Q: In fact you testify so often that you even have a preprinted price list for lawyers, right?

Q: And in that price list you have a mandatory minimum of $3,300 for any part of one day in court, true?

Q: You even have a mandatory minimum to evaluate a case for lawyers, true?

Q: For new accounts you even demand an up-front payment of $2,500, correct?

Q: So let’s compare your teaching salary to your testifying salary. We can agree, can’t we, that litigation is far more lucrative than teaching, right?

Often the professional testifier will skimp on the work that should have been done to form the basis of his opinion. While he might know that there were many depositions taken in the case, oftentimes he will not review all of them or only review them in a cursory manner. By challenging the expert’s lack of familiarity with the deposition testimony the expert can be further discredited. With this approach, the cross examiner can test the waters to see whether the witness is fully familiar with the pretrial depositions. One of the easiest ways to proceed is to start by asking low-risk, open-ended questions:

Q: You’ve told us you reviewed the pretrial depositions, correct?

Q: How many depositions in total were taken of the various witnesses?
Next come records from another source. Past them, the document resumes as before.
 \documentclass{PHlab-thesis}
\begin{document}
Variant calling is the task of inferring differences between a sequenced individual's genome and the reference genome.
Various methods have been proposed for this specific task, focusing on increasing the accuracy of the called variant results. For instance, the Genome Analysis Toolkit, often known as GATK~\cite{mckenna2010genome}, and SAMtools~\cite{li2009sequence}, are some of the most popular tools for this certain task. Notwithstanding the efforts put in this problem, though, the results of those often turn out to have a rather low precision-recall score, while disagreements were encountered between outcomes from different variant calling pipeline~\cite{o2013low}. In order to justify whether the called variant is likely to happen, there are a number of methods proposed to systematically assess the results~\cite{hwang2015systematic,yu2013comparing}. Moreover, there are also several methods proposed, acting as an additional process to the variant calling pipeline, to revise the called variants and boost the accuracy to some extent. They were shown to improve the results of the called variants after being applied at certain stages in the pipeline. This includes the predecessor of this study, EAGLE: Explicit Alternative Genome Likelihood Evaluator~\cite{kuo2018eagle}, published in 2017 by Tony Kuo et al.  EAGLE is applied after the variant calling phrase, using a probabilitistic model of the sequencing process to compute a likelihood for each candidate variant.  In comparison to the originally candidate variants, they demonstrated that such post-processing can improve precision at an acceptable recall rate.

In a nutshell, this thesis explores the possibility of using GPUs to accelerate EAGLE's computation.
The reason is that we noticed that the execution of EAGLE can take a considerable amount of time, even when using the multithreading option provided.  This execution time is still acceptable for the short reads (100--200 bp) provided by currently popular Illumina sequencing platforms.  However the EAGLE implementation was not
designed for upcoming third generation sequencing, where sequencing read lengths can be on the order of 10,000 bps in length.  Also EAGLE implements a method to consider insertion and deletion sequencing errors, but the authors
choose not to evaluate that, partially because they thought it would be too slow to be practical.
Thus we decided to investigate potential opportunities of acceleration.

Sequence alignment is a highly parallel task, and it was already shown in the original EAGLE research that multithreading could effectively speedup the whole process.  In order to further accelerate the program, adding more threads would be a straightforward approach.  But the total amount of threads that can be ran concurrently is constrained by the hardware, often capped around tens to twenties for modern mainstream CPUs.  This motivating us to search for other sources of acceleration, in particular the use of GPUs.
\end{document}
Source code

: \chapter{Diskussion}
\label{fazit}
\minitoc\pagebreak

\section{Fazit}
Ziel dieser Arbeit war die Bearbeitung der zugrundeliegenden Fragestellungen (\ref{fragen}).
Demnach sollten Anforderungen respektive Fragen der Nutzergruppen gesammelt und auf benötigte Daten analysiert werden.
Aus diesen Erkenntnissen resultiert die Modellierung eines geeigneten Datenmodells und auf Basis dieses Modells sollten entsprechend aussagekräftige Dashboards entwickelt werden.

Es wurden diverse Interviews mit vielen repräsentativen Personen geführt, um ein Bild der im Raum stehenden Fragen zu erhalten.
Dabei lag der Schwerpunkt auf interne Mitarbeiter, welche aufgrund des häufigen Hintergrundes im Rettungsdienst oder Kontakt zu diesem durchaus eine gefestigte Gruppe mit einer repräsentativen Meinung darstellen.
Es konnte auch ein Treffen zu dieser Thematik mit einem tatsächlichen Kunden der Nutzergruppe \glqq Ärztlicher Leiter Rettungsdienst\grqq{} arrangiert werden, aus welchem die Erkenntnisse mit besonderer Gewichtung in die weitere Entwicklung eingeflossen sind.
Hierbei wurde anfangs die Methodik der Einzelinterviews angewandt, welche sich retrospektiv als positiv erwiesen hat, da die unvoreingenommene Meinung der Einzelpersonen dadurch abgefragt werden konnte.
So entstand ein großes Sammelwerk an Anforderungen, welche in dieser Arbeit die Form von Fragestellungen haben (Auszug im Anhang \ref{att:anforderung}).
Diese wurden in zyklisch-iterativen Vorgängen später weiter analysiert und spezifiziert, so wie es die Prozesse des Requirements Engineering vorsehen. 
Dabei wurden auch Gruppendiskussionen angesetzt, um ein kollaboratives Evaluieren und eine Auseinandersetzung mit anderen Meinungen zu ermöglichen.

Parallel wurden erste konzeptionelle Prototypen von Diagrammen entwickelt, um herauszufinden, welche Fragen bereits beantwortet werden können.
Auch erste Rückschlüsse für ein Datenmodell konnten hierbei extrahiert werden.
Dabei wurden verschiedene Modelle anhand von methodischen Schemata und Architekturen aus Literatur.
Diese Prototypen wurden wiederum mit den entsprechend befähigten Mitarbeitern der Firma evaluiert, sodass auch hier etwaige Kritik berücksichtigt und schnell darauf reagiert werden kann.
Q: How many times was the plaintiff deposed?

A: I’m not sure.

Q: Did you ever check to make sure you had all the depositions before rendering your opinion?

Q: How many times was the construction foreman deposed?

A: I’m not sure.

Q: Who was the construction foreman?

Q: Who was the city representative in this case?

A: I’m not sure.

Q: But, of course, you conducted a full, fair, thorough and complete evaluation, right?

Conclusion

Challenging the credentials of an adverse expert witness while being prepared for the collateral attack on your own expert requires thorough independent research. Too often attorneys will accept as true, noteworthy and reliable the stated qualifications on an expert’s curriculum vitae. The qualifications of the expert, the groups, associations and societies to which he or she belongs, as well as the adequacy of the research and preparation done by the expert must be scrutinized and challenged.

Failing to perform even the most basic independent inquiry into the qualifications and background of an expert witness is a missed opportunity at developing fertile material for a collateral attack at trial. Similarly, the failure to perform that research on your own witness could leave you susceptible to a disastrous collateral attack that could have been minimized on direct.

Ben Rubinowitz is a partner at Gair, Gair, Conason, Steigman, Mackauf, Bloom & Rubinowitz and an adjunct professor at Hofstra University School of Law and Cardozo Law School. Evan Torgan is a member of Torgan & Cooper. They can be reached at speak2ben@aol.com and info@torgancooper.com. Peter J. Saghir, an associate at Gair Gair, assisted in the preparation of this article.

Endnotes:

1. Although the name of the expert has been changed, the questions herein were taken from an actual cross-examination of an expert at trial.